Vous incarnez le présent et le futur de la Maison. Comment sauvegardez-vous ce travail pour transmettre un jour à votre successeur ?
En qualité de Chef de Caves pour la maison Abelé 1757, je travaille le temps présent avec l’élaboration des champagnes que nous commercialisons, mais également le futur avec les cuvées millésimées que sont Le Sourire de Reims Brut et Le Sourire de Reims Rosé. Ces grands vins, qui vieillissent plus de 10 années en caves, viendront nourrir la vinothèque Abelé 1757, patrimoine inestimable légué par Henri Abelé et mes prédécesseurs, avec des champagnes qui remontent jusqu’aux années 20.

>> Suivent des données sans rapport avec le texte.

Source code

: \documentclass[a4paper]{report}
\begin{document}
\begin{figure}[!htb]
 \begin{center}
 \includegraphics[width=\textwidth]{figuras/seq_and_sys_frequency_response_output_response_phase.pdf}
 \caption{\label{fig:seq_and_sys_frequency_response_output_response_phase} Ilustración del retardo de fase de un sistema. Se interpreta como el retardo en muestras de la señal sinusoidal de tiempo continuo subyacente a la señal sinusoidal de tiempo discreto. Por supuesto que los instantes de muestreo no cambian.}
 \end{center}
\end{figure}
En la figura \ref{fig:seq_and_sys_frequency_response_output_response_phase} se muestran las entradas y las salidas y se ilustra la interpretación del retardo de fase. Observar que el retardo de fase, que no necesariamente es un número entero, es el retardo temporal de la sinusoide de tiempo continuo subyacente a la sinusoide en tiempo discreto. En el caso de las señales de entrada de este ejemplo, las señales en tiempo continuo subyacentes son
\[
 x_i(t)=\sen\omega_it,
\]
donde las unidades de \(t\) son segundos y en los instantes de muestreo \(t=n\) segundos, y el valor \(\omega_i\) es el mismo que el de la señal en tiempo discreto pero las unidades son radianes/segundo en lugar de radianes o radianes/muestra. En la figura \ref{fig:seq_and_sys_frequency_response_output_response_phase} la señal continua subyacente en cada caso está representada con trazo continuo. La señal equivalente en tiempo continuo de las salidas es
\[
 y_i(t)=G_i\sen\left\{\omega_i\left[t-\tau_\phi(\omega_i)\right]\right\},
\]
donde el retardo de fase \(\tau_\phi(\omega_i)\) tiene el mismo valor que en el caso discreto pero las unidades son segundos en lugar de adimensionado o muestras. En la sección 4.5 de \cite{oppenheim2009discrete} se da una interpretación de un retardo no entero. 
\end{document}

La notion de transmission dans les Maisons de Champagne séculaire est fondamentale et extrêmement importante dans la construction et la consolidation du style. Mon but est de léguer à mon tour aux futurs Chefs de Caves, un patrimoine de millésimes. Des cuvées qui seront dégustées dans 40, 50, voire 60 ans et qui, je l’espère, seront très appréciées.